MEMOIRE D URNES

12 avril 1959 : Comment Houphouët-Boigny a gagné sans jamais risquer de perdre

Félix Houphouët-Boigny n'avait pas besoin d'attendre les résultats. Le matin du 12 avril 1959, à Abidjan, la question n'était pas de savoir qui allait gagner, mais combien. Combien d'électeurs mobilisés, combien de bulletins validés, combien de points de pourcentage pour afficher devant Paris la puissance d'un homme et d'un territoire.
Le scrutin qui s'ouvre ce dimanche-là n'est pas une élection. C'est une démonstration.

La Côte d'Ivoire bascule alors dans une période charnière. Le référendum de septembre 1958 a dit non à la rupture choisie par Sékou Touré, oui à la Communauté française voulue par de Gaulle. L'étape suivante est logique : se doter d'une Assemblée législative de cent membres pour gouverner un territoire désormais autonome, avant l'indépendance formelle que tout le monde sait imminente.
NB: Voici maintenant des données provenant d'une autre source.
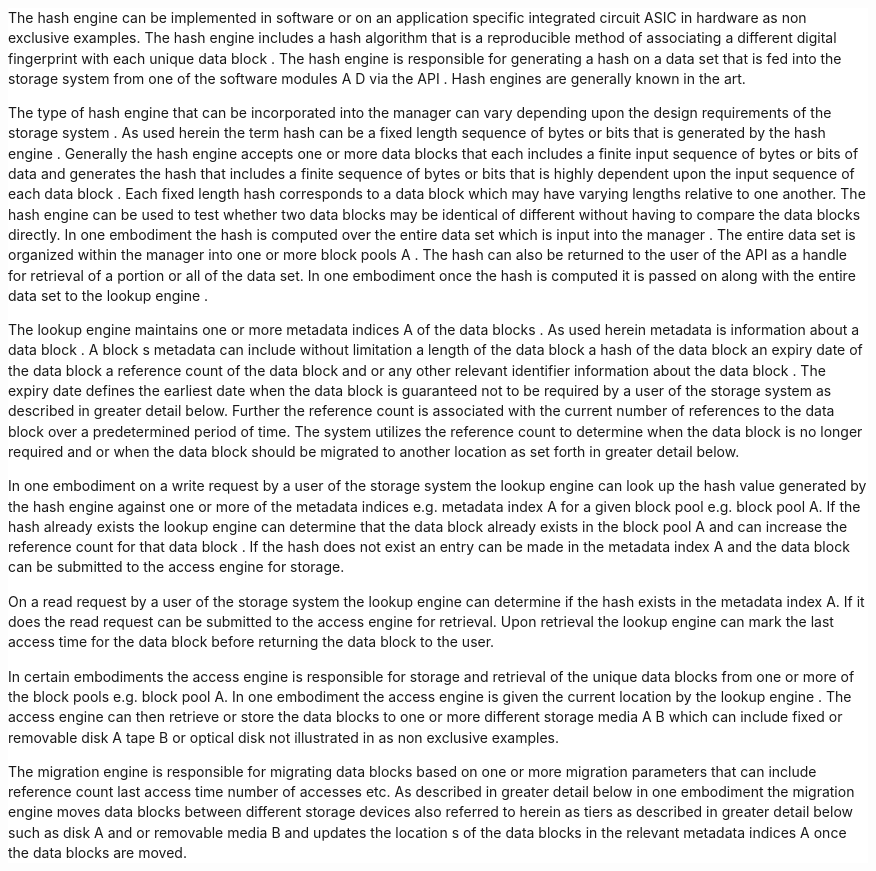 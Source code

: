 The hash engine can be implemented in software or on an application specific integrated circuit ASIC in hardware as non exclusive examples. The hash engine includes a hash algorithm that is a reproducible method of associating a different digital fingerprint with each unique data block . The hash engine is responsible for generating a hash on a data set that is fed into the storage system from one of the software modules A D via the API . Hash engines are generally known in the art.

The type of hash engine that can be incorporated into the manager can vary depending upon the design requirements of the storage system . As used herein the term hash can be a fixed length sequence of bytes or bits that is generated by the hash engine . Generally the hash engine accepts one or more data blocks that each includes a finite input sequence of bytes or bits of data and generates the hash that includes a finite sequence of bytes or bits that is highly dependent upon the input sequence of each data block . Each fixed length hash corresponds to a data block which may have varying lengths relative to one another. The hash engine can be used to test whether two data blocks may be identical of different without having to compare the data blocks directly. In one embodiment the hash is computed over the entire data set which is input into the manager . The entire data set is organized within the manager into one or more block pools A . The hash can also be returned to the user of the API as a handle for retrieval of a portion or all of the data set. In one embodiment once the hash is computed it is passed on along with the entire data set to the lookup engine .

The lookup engine maintains one or more metadata indices A of the data blocks . As used herein metadata is information about a data block . A block s metadata can include without limitation a length of the data block a hash of the data block an expiry date of the data block a reference count of the data block and or any other relevant identifier information about the data block . The expiry date defines the earliest date when the data block is guaranteed not to be required by a user of the storage system as described in greater detail below. Further the reference count is associated with the current number of references to the data block over a predetermined period of time. The system utilizes the reference count to determine when the data block is no longer required and or when the data block should be migrated to another location as set forth in greater detail below.

In one embodiment on a write request by a user of the storage system the lookup engine can look up the hash value generated by the hash engine against one or more of the metadata indices e.g. metadata index A for a given block pool e.g. block pool A. If the hash already exists the lookup engine can determine that the data block already exists in the block pool A and can increase the reference count for that data block . If the hash does not exist an entry can be made in the metadata index A and the data block can be submitted to the access engine for storage.

On a read request by a user of the storage system the lookup engine can determine if the hash exists in the metadata index A. If it does the read request can be submitted to the access engine for retrieval. Upon retrieval the lookup engine can mark the last access time for the data block before returning the data block to the user.

In certain embodiments the access engine is responsible for storage and retrieval of the unique data blocks from one or more of the block pools e.g. block pool A. In one embodiment the access engine is given the current location by the lookup engine . The access engine can then retrieve or store the data blocks to one or more different storage media A B which can include fixed or removable disk A tape B or optical disk not illustrated in as non exclusive examples.

The migration engine is responsible for migrating data blocks based on one or more migration parameters that can include reference count last access time number of accesses etc. As described in greater detail below in one embodiment the migration engine moves data blocks between different storage devices also referred to herein as tiers as described in greater detail below such as disk A and or removable media B and updates the location s of the data blocks in the relevant metadata indices A once the data blocks are moved.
La Constitution ivoirienne du 26 mars 1959 prévoit un Premier ministre investi par ce parlement. Il faut donc remplir le parlement.
Houphouët-Boigny l'a fait à sa manière, qui est celle d'un architecte et non d'un tribun.

Son Parti démocratique de Côte d'Ivoire — section du Rassemblement démocratique africain — n'est plus depuis longtemps un mouvement de combat. Depuis le tournant pragmatique de 1950, il s'est mué en appareil d'encadrement : comités de base dans les villages, alliances avec les chefs traditionnels, contrôle des syndicats, des associations de jeunes, des groupements de femmes. Les rivaux ont été absorbés ou marginalisés. Le terrain politique est nu.

La liste présentée en avril porte un nom sans équivoque : liste de l'union pour le développement de la Côte d'Ivoire. Cent noms, sélectionnés avec soin par la direction du parti — planteurs, fonctionnaires, représentants de chaque aire culturelle, quelques Français installés de longue date, garants de la philosophie de coopération prônée par le chef. Le scrutin de liste majoritaire à un tour sans panachage fait le reste : une liste, un résultat, aucun suspense.

Le jour du vote ne réserve aucune surprise, à la mesure d'une campagne qui n'en promettait pas. Sur 1 609 345 électeurs inscrits, 1 523 580 votent. Le taux de participation dépasse 94 %. Les bulletins blancs ou nuls s'élèvent à 1 256 sur l'ensemble du territoire. La liste d'union recueille 1 522 324 voix, soit 100 % des suffrages exprimés. Les cent sièges sont pourvus en une seule fournée, sans qu'une voix discordante vienne troubler l'arithmétique.

Ce score ne choque personne à Abidjan en 1959. Il est même perçu comme une réussite — preuve de l'efficacité du maillage militant, signal envoyé à Paris sur la solidité de l'ancrage populaire des dirigeants ivoiriens. La frontière entre l'appareil d'État naissant et le parti s'est depuis longtemps effacée, sans que cela scandalisât grand monde dans un contexte où la décolonisation organisée primait sur la compétition électorale.

L'Assemblée ainsi constituée investi Houphouët-Boigny Premier ministre quelques semaines plus tard, en remplacement d'Auguste Denise. Elle envoya ses représentants au Sénat de la Communauté française. Elle prépara, dans l'ombre, les textes de la Première République. Le 7 août 1960, quand l'indépendance est proclamée, les cent députés élus seize mois plus tôt se lèvent comme un seul homme. Aucune voix ne manque à l'appel.

Ce moment dit tout du modèle qui va s'installer pour trente ans : un chef, un parti, un État, un peuple officiellement uni. Le scrutin d'avril 1959 n'a pas produit une démocratie. Il a produit une légitimité — et c'est précisément ce qu'on lui demandait.